Modulation on peripheral groups of hole-transporting materials (HTMs) is a feasible way to control the properties of the energy levels, optical absorption, solubility and hole mobility, to enhance the efficiency of perovskite solar cells (PSCs). In this work, two carbazole core-based HTMs (CQ7 and CQ8) with different peripheral groups are designed. In comparison of Spiro-OMeTAD and CQ8, simulated results show that CQ7 can act as potential HTMs for PSC devices due to its suitable energy levels, good solubility and better hole-transporting ability. To verify the reliability of the simulated results, the molecules CQ7 and CQ8 are synthesized and used to fabricate the PSCs. The experimental results indicates that the PSC device based on CQ7 as HTM yield a 19.60% of power conversion efficiency (PCE), which is higher than that of Spiro-OMeTAD (18.19%) and CQ8 (15.58%) under the same conditions. This is mainly reflected in the improved fill factor and short-circuit current, which is attributed to better hole transport in the CQ7 film and faster hole extraction at the perovskite/CQ7 interface.
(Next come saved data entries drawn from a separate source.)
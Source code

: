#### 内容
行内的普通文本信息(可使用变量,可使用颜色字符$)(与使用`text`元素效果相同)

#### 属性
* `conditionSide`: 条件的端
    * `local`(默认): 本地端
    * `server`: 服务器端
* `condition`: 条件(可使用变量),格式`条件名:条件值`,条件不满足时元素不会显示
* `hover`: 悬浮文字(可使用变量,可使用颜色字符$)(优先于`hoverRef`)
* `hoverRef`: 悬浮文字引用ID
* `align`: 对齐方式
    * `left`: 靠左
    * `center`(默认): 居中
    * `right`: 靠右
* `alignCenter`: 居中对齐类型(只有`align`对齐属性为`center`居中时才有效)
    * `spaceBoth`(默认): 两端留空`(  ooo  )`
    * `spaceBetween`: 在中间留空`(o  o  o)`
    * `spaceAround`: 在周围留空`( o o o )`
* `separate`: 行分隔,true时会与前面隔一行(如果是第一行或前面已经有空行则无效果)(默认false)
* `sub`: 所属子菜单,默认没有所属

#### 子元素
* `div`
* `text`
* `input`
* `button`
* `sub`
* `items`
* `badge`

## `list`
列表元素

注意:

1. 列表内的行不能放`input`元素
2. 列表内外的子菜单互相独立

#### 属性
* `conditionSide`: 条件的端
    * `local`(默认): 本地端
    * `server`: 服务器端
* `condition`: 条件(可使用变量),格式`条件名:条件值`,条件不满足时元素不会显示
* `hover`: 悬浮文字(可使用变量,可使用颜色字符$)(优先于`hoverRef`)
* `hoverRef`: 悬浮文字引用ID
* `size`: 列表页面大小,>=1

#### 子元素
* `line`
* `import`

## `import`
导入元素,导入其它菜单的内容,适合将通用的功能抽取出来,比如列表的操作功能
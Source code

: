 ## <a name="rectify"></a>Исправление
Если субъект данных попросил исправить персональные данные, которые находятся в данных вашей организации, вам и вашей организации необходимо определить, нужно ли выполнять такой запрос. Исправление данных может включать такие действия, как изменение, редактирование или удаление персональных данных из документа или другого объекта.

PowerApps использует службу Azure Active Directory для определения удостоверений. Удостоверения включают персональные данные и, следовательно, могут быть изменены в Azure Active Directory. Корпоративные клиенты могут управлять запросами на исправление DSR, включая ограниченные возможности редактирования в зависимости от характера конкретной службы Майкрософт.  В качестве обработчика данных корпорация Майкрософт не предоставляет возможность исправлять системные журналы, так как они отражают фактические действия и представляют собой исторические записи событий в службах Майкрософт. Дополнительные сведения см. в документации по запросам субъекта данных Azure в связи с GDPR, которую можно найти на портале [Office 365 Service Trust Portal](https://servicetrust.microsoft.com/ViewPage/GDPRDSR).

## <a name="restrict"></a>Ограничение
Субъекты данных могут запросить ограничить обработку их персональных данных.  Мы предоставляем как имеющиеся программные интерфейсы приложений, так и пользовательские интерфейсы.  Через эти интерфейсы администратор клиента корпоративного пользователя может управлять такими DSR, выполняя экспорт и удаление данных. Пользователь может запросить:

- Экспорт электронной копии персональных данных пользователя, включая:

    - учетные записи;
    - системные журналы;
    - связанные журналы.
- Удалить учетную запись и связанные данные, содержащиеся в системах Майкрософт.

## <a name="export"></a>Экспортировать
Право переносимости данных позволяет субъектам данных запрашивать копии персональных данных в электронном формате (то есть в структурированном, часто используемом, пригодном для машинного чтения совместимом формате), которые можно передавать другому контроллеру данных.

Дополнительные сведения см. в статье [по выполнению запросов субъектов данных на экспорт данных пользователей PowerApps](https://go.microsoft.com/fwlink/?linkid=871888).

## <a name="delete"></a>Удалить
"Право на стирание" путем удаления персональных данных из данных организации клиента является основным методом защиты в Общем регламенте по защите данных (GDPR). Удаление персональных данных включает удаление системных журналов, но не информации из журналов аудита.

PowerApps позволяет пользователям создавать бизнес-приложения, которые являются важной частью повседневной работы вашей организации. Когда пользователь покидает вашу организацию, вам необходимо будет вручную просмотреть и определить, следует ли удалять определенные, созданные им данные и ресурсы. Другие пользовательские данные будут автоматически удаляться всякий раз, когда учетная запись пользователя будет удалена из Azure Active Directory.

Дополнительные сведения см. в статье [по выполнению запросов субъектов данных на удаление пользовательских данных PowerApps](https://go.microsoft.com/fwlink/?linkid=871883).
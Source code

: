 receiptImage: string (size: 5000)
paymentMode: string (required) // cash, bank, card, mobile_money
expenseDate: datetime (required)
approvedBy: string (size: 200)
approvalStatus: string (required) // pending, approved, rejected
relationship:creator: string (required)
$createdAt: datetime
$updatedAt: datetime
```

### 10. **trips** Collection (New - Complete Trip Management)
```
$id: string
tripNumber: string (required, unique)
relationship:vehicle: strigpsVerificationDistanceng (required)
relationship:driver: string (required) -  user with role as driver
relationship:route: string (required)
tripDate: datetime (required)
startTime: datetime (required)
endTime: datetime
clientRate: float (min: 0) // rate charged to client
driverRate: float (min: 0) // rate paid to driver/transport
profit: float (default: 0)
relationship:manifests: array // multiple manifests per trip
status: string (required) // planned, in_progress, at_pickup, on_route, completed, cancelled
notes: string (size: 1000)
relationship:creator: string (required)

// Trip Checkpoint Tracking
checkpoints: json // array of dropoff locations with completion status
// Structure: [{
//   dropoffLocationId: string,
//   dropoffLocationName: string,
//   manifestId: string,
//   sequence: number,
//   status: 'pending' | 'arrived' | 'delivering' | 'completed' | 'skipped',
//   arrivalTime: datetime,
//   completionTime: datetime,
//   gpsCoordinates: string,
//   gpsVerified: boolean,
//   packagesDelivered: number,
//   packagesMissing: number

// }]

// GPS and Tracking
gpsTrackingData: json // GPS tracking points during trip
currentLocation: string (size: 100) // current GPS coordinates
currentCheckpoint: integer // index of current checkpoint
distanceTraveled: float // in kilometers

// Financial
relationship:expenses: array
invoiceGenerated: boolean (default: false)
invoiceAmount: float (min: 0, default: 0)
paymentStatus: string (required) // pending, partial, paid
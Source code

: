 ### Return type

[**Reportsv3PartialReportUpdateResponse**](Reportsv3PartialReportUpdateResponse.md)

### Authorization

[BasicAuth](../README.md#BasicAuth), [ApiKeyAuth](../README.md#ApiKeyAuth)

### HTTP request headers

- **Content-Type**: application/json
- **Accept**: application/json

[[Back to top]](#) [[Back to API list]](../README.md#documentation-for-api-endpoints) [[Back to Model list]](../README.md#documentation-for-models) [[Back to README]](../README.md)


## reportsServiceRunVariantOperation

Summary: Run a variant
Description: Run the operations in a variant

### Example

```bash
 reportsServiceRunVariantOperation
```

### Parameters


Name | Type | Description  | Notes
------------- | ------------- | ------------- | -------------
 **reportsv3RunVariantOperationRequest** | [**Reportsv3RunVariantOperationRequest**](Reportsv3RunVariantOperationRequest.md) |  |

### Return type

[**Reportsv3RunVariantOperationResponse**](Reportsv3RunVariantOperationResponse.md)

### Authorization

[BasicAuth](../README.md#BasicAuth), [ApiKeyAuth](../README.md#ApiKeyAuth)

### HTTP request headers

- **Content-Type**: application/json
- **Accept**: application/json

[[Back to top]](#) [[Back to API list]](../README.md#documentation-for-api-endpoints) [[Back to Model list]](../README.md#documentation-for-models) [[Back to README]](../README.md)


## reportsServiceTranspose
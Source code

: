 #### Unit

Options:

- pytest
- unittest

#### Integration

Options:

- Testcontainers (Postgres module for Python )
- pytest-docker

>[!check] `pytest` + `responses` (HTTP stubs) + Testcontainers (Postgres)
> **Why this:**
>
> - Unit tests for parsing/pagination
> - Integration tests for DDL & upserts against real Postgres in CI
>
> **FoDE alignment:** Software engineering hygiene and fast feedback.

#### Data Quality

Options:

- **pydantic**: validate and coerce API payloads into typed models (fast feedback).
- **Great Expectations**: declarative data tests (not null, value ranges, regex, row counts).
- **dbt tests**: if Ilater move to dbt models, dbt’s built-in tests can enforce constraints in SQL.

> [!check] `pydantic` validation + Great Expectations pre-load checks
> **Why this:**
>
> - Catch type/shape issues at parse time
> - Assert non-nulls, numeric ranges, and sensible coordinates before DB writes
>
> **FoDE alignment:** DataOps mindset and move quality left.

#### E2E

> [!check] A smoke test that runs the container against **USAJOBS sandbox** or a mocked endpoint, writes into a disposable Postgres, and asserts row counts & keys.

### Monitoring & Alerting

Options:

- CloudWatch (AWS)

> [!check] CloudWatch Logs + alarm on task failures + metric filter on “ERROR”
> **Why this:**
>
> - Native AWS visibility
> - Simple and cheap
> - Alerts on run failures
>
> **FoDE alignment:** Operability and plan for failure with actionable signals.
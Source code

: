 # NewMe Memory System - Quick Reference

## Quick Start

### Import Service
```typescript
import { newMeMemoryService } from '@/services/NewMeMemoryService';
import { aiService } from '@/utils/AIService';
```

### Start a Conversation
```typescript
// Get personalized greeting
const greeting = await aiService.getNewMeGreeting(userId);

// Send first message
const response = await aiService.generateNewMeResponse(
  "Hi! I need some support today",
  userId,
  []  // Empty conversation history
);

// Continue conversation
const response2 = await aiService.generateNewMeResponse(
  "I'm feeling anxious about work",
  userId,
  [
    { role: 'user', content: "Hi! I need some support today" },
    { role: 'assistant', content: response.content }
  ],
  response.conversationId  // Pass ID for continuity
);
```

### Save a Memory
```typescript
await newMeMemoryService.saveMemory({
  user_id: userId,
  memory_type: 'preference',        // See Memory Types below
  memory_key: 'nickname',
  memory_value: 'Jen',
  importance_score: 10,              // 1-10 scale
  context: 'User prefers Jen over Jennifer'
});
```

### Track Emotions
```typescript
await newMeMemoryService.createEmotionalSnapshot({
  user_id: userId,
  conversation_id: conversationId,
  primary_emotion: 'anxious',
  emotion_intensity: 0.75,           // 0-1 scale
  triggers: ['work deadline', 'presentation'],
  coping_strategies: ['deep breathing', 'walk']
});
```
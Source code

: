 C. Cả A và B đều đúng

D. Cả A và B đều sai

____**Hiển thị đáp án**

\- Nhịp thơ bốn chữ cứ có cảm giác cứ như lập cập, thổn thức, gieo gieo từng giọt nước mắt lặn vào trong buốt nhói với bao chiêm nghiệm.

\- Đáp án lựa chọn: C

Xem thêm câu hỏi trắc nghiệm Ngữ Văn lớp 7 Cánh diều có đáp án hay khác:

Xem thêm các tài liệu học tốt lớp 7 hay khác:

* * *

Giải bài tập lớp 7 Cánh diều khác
Conclusively, the experimental data confirm the reliability of the simulation results while providing the feasibility of molecular design strategies to obtain the potential HTMs by adjusting the peripheral groups. • A theoretical model was provided for the design of potential HTMs. • Two HTMs (CQ7 and CQ8) with different peripheral groups were designed. • The promising CQ7 and CQ8 material were synthesized for perovskite solar cell application. • The provided theoretical model was verified by experimental data.